§ **What you should do**
From the data below, retype exactly the lines starting with the one that contains "- Método getCanal()" and ending with the one that contains "- Método addCampana()", both included.

--- Material for this task Enclosed Below ---

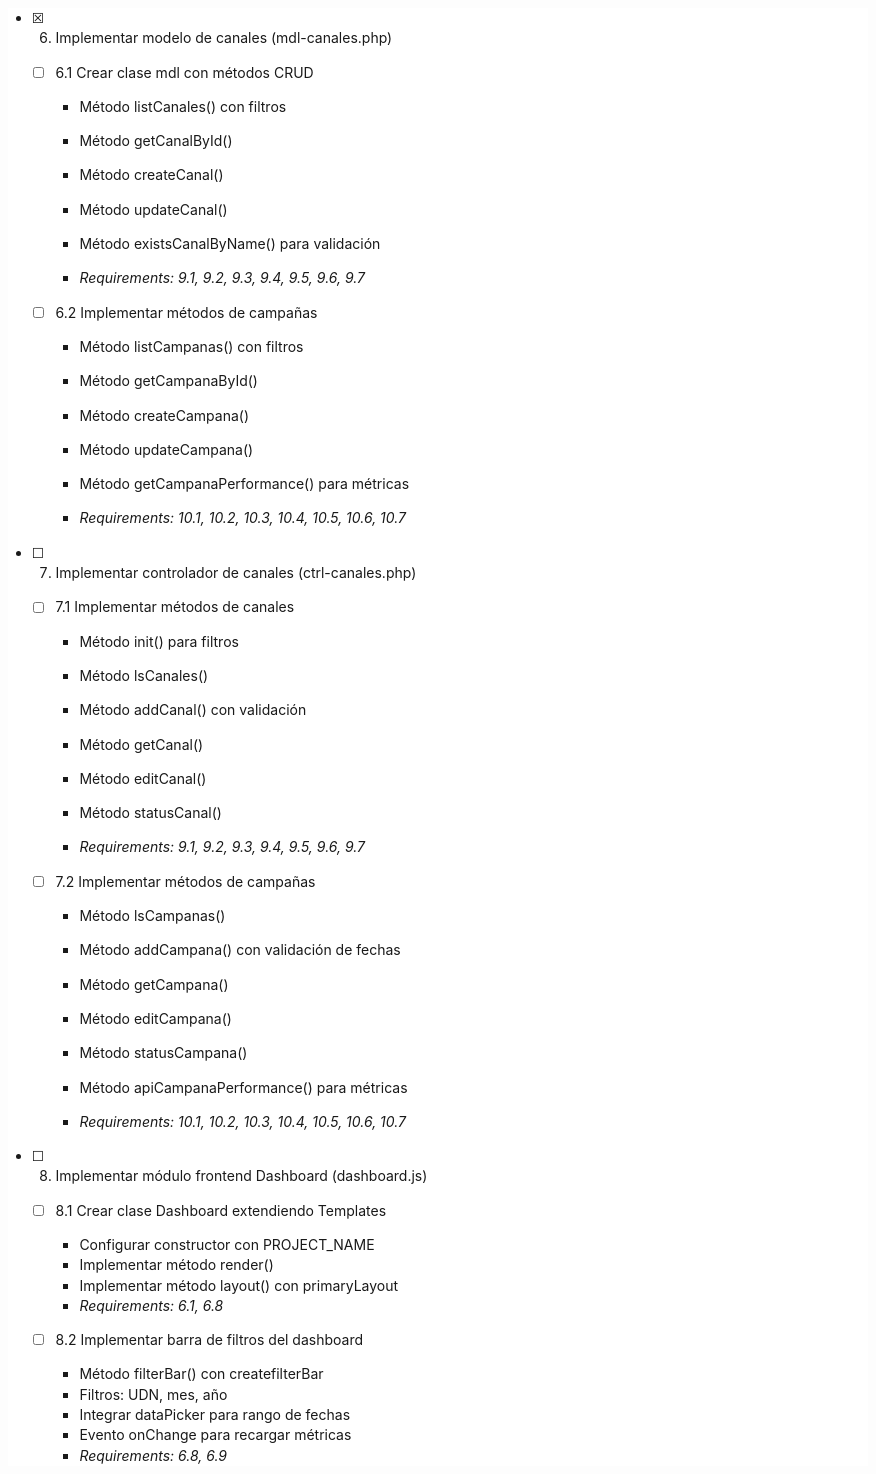 - [x] 6. Implementar modelo de canales (mdl-canales.php)

  - [ ] 6.1 Crear clase mdl con métodos CRUD
    - Método listCanales() con filtros
    - Método getCanalById()
    - Método createCanal()
    - Método updateCanal()
    - Método existsCanalByName() para validación

    - _Requirements: 9.1, 9.2, 9.3, 9.4, 9.5, 9.6, 9.7_
  
  - [ ] 6.2 Implementar métodos de campañas
    - Método listCampanas() con filtros
    - Método getCampanaById()
    - Método createCampana()

    - Método updateCampana()
    - Método getCampanaPerformance() para métricas
    - _Requirements: 10.1, 10.2, 10.3, 10.4, 10.5, 10.6, 10.7_

- [ ] 7. Implementar controlador de canales (ctrl-canales.php)
  - [ ] 7.1 Implementar métodos de canales
    - Método init() para filtros

    - Método lsCanales()
    - Método addCanal() con validación
    - Método getCanal()
    - Método editCanal()




    - Método statusCanal()
    - _Requirements: 9.1, 9.2, 9.3, 9.4, 9.5, 9.6, 9.7_
  
  - [ ] 7.2 Implementar métodos de campañas
    - Método lsCampanas()
    - Método addCampana() con validación de fechas

    - Método getCampana()
    - Método editCampana()
    - Método statusCampana()
    - Método apiCampanaPerformance() para métricas
    - _Requirements: 10.1, 10.2, 10.3, 10.4, 10.5, 10.6, 10.7_


- [ ] 8. Implementar módulo frontend Dashboard (dashboard.js)
  - [ ] 8.1 Crear clase Dashboard extendiendo Templates
    - Configurar constructor con PROJECT_NAME
    - Implementar método render()
    - Implementar método layout() con primaryLayout
    - _Requirements: 6.1, 6.8_
  

  - [ ] 8.2 Implementar barra de filtros del dashboard
    - Método filterBar() con createfilterBar
    - Filtros: UDN, mes, año
    - Integrar dataPicker para rango de fechas
    - Evento onChange para recargar métricas
    - _Requirements: 6.8, 6.9_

--- End of Enclosed Material for this task ---

§ **Answer**
    - Método getCanal()
    - Método editCanal()




    - Método statusCanal()
    - _Requirements: 9.1, 9.2, 9.3, 9.4, 9.5, 9.6, 9.7_
  
  - [ ] 7.2 Implementar métodos de campañas
    - Método lsCampanas()
    - Método addCampana() con validación de fechas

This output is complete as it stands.